"LLM Core Study (6/6) — Learning Roadmap: 12-week Course, 10 Papers, 10 Repos"

Parts 1–5 covered principles. This finale orders them into a 12-week schedule with paper-reading, code-cloning, and experiment loops, then ranks the 10 must-read papers and 10 must-touch repositories, and finishes with a self-evaluation and next-step branches.


0. Learning Objectives

  • See, at a glance, what to do each week for 12 weeks.
  • Understand why the papers are read in this particular order.
  • Match each repository to the right phase of learning.
  • Use the self-evaluation to decide which deep-dive branch (inference, RAG, alignment, agents) comes next.

1. The 12-week course

Three activities per week: read, clone, experiment. Keep a short retro note each week — what built, what broke, what's next.

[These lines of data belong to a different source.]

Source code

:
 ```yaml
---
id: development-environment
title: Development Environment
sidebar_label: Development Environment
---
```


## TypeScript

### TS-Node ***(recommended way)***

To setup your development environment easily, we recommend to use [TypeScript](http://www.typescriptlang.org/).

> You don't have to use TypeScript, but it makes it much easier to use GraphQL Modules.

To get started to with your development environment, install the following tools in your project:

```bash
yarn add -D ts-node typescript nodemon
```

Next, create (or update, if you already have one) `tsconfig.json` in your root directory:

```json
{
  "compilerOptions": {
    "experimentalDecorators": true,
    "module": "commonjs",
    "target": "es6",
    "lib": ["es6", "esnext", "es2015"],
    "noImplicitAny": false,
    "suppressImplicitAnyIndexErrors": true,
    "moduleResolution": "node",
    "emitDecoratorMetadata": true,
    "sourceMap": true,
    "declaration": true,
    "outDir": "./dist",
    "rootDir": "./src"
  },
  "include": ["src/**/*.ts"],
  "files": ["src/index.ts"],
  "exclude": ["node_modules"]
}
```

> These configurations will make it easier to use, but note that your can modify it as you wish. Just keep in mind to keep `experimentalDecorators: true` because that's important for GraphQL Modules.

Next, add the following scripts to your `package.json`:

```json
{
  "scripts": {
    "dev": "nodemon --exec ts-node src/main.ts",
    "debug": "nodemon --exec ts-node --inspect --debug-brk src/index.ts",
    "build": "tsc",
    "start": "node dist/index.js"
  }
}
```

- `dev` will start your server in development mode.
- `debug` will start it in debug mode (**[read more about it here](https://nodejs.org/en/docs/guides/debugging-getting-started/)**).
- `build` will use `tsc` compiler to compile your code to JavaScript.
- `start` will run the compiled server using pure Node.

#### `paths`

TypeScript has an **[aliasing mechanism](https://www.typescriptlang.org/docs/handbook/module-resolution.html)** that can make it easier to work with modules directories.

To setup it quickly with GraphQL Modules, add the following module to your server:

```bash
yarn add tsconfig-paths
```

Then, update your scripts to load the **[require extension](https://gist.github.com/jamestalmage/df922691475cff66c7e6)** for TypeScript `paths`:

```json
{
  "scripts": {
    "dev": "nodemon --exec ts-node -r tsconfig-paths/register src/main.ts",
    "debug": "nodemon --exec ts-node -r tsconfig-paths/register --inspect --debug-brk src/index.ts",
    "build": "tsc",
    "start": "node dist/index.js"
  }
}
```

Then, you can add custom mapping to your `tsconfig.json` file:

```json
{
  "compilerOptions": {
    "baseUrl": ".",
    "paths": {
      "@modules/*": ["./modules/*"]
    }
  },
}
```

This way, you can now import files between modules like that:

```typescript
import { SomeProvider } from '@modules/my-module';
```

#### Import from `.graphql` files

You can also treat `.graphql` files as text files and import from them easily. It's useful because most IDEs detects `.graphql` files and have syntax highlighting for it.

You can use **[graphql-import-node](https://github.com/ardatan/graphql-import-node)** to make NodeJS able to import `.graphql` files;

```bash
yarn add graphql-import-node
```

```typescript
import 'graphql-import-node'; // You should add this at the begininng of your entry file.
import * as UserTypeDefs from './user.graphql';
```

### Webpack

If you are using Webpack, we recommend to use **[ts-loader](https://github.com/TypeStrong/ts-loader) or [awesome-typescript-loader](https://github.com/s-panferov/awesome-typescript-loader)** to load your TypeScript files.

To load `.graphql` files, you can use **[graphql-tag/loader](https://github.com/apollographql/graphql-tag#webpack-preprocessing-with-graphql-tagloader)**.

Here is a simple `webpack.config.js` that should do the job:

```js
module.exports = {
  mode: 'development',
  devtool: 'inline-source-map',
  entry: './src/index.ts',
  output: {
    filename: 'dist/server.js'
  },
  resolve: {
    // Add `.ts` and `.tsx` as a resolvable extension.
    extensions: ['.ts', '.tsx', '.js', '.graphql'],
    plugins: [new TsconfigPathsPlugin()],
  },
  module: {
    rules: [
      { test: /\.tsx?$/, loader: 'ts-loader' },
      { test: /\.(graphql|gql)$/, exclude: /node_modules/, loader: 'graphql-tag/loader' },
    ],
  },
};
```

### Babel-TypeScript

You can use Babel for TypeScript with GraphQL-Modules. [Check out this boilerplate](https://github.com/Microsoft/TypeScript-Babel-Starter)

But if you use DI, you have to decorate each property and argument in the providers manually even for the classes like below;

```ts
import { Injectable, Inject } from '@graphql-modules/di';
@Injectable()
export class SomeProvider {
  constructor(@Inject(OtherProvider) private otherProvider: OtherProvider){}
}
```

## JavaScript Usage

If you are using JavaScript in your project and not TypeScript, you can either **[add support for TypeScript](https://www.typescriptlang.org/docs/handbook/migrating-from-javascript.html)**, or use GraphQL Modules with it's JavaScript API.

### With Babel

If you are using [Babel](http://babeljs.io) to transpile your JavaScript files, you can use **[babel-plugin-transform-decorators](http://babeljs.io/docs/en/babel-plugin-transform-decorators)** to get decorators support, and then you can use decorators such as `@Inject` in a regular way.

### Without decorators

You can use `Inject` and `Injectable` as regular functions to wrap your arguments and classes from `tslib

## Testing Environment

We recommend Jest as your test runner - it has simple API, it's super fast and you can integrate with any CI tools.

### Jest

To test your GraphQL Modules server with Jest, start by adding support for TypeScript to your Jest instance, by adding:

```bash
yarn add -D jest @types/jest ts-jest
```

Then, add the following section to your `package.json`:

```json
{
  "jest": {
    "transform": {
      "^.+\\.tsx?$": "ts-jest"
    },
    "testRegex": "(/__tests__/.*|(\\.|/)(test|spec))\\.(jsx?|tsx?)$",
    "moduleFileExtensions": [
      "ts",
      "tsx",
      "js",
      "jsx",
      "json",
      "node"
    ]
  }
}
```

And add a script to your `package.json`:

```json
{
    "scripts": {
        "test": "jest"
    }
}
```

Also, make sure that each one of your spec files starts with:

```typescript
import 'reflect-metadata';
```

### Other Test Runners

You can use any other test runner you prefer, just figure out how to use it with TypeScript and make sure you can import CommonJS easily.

1.1 Weeks 0–2 — Build a tiny transformer

  • Read: Vaswani 2017; review Lecture 1.
  • Clone: copy nanoGPT from scratch into an empty file.
  • Experiment: train on Tiny Shakespeare; reach perplexity ≤ 10.

1.2 Weeks 3–4 — Tokenisers and embeddings

  • Read: Sennrich 2016 (BPE), Kudo & Richardson 2018 (SentencePiece).
  • Clone: implement BPE in under 50 lines.
  • Experiment: compare English vs Korean compression at three vocab sizes.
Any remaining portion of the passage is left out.